Task objective:
Please set down only the lines below starting with the line with "# Influencer Marketing" and going on through the line with "- Current: 620 engagements/$", verbatim and without pictures.

Provided material:
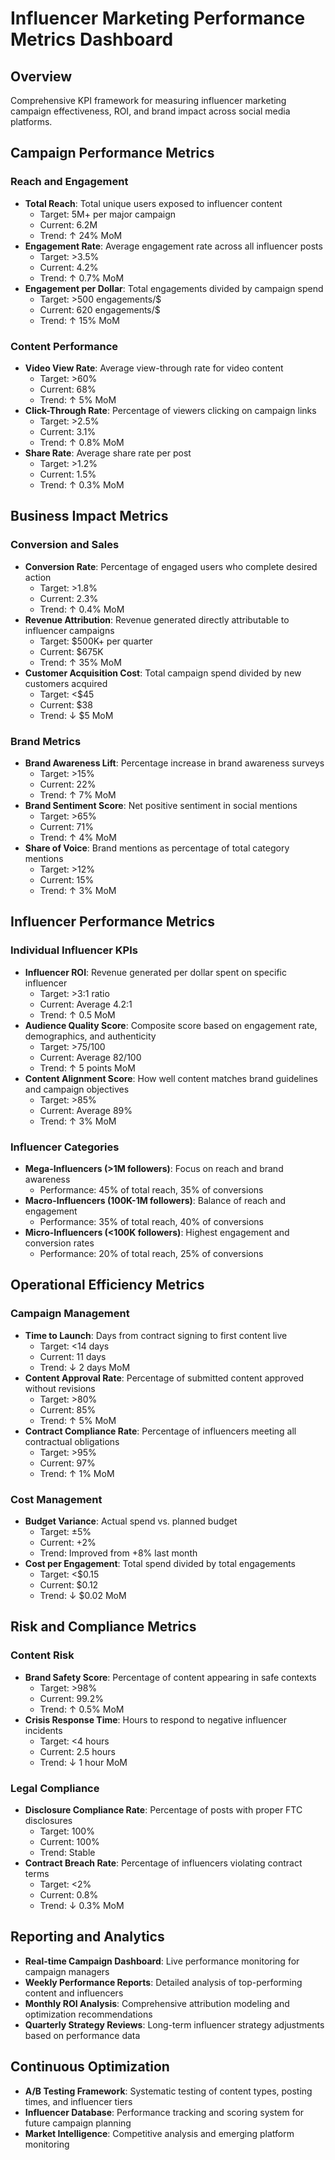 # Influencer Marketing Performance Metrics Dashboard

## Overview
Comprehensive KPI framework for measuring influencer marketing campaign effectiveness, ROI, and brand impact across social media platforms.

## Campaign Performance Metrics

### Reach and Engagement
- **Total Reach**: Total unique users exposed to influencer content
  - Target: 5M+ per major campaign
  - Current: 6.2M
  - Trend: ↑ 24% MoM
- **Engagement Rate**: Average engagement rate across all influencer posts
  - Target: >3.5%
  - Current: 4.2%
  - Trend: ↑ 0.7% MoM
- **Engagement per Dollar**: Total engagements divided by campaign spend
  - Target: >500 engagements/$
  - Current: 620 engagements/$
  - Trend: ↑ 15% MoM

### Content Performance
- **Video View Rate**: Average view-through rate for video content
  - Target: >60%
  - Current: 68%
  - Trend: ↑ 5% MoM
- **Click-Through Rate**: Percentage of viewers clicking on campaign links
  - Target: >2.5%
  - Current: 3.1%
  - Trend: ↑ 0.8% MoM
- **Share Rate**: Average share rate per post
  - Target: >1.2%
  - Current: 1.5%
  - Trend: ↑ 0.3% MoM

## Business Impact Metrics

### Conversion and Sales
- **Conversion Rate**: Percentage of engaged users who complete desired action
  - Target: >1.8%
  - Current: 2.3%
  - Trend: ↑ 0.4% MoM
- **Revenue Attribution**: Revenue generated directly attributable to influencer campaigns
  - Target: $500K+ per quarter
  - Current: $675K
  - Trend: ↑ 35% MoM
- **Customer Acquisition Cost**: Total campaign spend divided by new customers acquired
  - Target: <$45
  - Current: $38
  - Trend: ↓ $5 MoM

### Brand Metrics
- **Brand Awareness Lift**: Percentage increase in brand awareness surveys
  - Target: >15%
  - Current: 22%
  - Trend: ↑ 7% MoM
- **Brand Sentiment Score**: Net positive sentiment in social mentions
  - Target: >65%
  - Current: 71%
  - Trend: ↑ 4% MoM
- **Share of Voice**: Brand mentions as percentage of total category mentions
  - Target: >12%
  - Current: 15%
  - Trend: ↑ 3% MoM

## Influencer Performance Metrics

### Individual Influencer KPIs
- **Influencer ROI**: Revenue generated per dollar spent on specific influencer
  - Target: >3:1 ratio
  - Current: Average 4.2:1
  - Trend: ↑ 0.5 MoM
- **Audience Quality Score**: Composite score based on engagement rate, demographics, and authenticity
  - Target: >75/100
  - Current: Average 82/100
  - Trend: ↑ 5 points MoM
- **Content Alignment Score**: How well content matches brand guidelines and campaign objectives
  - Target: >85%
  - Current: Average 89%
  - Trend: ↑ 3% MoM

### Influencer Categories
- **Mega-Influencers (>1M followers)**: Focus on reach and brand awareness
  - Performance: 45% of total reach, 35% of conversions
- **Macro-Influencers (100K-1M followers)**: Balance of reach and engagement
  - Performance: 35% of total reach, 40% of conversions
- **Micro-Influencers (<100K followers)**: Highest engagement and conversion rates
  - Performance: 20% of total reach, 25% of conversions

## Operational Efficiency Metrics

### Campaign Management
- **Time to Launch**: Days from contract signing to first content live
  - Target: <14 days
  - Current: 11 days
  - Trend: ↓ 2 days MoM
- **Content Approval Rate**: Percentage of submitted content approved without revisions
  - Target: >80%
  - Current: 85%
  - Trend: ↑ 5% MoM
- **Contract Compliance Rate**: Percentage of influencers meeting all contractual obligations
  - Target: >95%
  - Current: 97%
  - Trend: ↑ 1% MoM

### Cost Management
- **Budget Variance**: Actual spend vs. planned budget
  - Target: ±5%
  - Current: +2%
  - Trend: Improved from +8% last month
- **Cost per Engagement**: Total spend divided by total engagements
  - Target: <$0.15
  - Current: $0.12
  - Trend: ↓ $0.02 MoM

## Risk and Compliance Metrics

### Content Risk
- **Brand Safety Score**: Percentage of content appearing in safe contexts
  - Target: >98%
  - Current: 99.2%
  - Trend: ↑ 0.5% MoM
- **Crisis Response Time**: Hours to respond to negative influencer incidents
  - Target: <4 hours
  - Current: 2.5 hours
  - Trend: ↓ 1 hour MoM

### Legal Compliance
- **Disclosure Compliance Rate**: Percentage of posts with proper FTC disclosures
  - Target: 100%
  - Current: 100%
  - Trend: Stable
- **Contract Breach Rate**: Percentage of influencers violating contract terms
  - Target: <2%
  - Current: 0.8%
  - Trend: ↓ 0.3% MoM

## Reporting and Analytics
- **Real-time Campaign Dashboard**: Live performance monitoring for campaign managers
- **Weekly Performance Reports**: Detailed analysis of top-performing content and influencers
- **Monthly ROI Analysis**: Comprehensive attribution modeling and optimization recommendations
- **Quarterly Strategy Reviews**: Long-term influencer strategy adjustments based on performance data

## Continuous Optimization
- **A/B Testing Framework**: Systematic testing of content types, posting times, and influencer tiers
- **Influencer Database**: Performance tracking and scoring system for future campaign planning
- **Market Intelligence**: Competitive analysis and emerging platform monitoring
---
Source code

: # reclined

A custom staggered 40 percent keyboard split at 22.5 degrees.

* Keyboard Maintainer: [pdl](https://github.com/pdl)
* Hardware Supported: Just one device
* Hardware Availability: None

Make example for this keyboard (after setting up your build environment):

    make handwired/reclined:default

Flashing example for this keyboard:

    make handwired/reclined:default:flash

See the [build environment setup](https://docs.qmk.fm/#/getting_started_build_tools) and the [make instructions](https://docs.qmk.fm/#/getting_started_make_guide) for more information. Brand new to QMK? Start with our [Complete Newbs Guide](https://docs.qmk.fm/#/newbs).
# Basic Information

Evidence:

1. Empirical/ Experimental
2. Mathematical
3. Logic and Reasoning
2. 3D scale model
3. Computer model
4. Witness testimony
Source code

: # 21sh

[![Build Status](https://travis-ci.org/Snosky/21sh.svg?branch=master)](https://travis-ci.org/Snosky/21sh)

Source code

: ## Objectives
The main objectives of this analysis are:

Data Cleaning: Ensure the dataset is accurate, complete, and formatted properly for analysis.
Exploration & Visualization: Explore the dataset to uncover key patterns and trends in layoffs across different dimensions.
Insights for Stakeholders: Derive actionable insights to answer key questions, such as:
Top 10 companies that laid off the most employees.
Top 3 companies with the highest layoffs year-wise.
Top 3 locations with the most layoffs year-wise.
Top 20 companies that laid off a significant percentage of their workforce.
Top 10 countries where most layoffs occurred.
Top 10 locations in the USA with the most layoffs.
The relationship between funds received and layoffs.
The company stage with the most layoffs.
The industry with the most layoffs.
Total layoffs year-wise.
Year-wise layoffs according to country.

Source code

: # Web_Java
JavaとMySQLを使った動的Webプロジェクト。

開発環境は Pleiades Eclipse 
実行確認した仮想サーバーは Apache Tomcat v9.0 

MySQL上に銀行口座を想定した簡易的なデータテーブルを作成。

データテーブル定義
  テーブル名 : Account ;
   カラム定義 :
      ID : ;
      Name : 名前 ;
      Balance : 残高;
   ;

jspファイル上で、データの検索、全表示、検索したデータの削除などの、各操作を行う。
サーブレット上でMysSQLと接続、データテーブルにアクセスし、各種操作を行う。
--
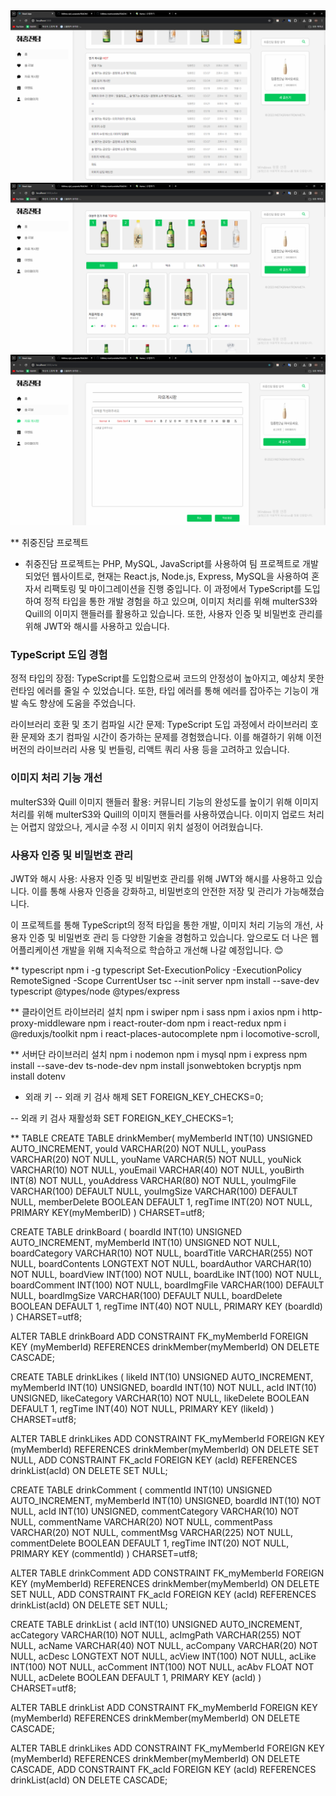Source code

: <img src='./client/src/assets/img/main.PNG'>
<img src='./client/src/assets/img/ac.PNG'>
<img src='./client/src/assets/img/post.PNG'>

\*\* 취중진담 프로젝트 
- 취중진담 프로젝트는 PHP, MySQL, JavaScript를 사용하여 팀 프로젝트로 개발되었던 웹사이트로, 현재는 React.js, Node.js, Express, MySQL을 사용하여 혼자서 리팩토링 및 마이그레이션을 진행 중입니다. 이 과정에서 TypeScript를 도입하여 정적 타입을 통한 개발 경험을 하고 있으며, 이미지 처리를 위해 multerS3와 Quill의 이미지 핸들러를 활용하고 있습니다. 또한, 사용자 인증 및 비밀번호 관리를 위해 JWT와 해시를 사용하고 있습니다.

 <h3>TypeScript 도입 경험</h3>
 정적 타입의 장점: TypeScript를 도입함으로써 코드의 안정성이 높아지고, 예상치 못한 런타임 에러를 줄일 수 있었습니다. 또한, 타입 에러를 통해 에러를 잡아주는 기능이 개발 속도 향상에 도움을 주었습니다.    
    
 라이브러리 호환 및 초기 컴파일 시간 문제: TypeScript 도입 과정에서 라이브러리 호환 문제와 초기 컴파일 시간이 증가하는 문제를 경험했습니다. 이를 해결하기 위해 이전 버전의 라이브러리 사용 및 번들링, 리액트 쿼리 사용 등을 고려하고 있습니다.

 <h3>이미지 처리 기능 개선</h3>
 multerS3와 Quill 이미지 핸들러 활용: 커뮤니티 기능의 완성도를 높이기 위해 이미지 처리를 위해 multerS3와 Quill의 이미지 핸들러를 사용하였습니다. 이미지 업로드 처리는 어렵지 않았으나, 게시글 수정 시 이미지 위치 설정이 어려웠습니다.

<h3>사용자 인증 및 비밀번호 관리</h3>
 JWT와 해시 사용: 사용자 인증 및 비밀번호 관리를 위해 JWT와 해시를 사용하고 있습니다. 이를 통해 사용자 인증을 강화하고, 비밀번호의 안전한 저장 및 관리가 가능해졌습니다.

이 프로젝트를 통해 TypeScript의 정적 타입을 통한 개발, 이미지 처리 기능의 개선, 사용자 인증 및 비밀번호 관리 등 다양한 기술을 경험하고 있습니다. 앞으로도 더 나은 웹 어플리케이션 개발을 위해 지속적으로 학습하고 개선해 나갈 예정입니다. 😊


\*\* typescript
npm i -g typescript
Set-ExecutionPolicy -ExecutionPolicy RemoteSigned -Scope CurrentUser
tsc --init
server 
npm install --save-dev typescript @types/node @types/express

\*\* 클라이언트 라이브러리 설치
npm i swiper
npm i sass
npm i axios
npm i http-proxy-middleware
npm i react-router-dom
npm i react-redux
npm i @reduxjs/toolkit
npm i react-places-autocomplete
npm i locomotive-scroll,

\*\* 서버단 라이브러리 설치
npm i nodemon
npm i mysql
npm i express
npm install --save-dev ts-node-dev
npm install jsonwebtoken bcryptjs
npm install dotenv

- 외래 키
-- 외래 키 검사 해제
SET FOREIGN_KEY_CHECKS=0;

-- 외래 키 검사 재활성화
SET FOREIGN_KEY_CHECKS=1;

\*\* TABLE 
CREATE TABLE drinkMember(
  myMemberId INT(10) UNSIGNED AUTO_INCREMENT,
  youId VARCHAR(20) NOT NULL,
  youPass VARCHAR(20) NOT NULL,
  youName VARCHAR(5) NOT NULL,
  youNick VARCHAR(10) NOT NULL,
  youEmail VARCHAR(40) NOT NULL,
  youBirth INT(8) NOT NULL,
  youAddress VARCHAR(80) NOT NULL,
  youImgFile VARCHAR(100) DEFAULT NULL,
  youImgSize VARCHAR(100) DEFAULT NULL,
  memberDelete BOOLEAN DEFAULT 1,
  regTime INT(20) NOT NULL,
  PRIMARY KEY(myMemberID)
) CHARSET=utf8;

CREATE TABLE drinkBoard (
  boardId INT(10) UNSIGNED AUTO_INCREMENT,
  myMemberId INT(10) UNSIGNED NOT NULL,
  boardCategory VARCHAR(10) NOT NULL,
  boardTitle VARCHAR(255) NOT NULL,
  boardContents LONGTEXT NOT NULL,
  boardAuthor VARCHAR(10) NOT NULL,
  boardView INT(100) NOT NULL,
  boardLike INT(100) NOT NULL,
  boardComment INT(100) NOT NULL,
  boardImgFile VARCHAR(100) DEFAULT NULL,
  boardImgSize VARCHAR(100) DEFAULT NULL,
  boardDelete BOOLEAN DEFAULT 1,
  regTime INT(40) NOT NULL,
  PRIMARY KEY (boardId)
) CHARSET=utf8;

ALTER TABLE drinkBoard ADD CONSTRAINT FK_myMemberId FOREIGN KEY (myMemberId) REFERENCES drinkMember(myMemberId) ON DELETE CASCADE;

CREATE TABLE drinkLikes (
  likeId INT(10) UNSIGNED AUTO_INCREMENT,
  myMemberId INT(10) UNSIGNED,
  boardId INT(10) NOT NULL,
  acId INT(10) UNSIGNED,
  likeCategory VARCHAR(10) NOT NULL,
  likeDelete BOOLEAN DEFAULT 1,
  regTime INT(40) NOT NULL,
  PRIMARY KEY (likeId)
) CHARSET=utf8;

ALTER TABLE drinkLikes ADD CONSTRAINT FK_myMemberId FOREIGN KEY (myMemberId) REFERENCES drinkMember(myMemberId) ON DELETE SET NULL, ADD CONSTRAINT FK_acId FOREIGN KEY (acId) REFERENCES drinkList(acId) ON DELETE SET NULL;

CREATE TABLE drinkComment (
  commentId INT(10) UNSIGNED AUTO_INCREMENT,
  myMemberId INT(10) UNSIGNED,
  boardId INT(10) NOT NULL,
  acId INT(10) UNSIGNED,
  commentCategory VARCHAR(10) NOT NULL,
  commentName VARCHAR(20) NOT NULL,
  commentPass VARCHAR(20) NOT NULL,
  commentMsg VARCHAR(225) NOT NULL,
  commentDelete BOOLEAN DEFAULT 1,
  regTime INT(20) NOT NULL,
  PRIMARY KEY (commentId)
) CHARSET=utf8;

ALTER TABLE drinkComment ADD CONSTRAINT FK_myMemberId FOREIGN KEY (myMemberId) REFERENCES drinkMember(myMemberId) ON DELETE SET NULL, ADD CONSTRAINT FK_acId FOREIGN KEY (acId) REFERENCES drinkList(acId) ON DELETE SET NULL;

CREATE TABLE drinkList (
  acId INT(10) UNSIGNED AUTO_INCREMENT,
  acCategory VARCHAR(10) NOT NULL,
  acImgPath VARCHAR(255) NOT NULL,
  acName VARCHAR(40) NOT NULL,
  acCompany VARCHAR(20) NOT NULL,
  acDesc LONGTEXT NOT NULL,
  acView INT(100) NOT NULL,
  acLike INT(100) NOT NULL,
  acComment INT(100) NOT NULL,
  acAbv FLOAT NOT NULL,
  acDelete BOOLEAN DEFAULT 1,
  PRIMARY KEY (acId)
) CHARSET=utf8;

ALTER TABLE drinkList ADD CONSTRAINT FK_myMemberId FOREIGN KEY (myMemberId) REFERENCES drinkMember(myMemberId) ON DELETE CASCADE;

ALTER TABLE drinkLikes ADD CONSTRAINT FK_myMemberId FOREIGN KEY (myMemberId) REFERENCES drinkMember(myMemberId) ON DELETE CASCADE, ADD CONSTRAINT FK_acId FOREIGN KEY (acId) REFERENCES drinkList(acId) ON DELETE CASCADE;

Task response:
 # Influencer Marketing Performance Metrics Dashboard

## Overview
Comprehensive KPI framework for measuring influencer marketing campaign effectiveness, ROI, and brand impact across social media platforms.

## Campaign Performance Metrics

### Reach and Engagement
- **Total Reach**: Total unique users exposed to influencer content
  - Target: 5M+ per major campaign
  - Current: 6.2M
  - Trend: ↑ 24% MoM
- **Engagement Rate**: Average engagement rate across all influencer posts
  - Target: >3.5%
  - Current: 4.2%
  - Trend: ↑ 0.7% MoM
- **Engagement per Dollar**: Total engagements divided by campaign spend
  - Target: >500 engagements/$
  - Current: 620 engagements/$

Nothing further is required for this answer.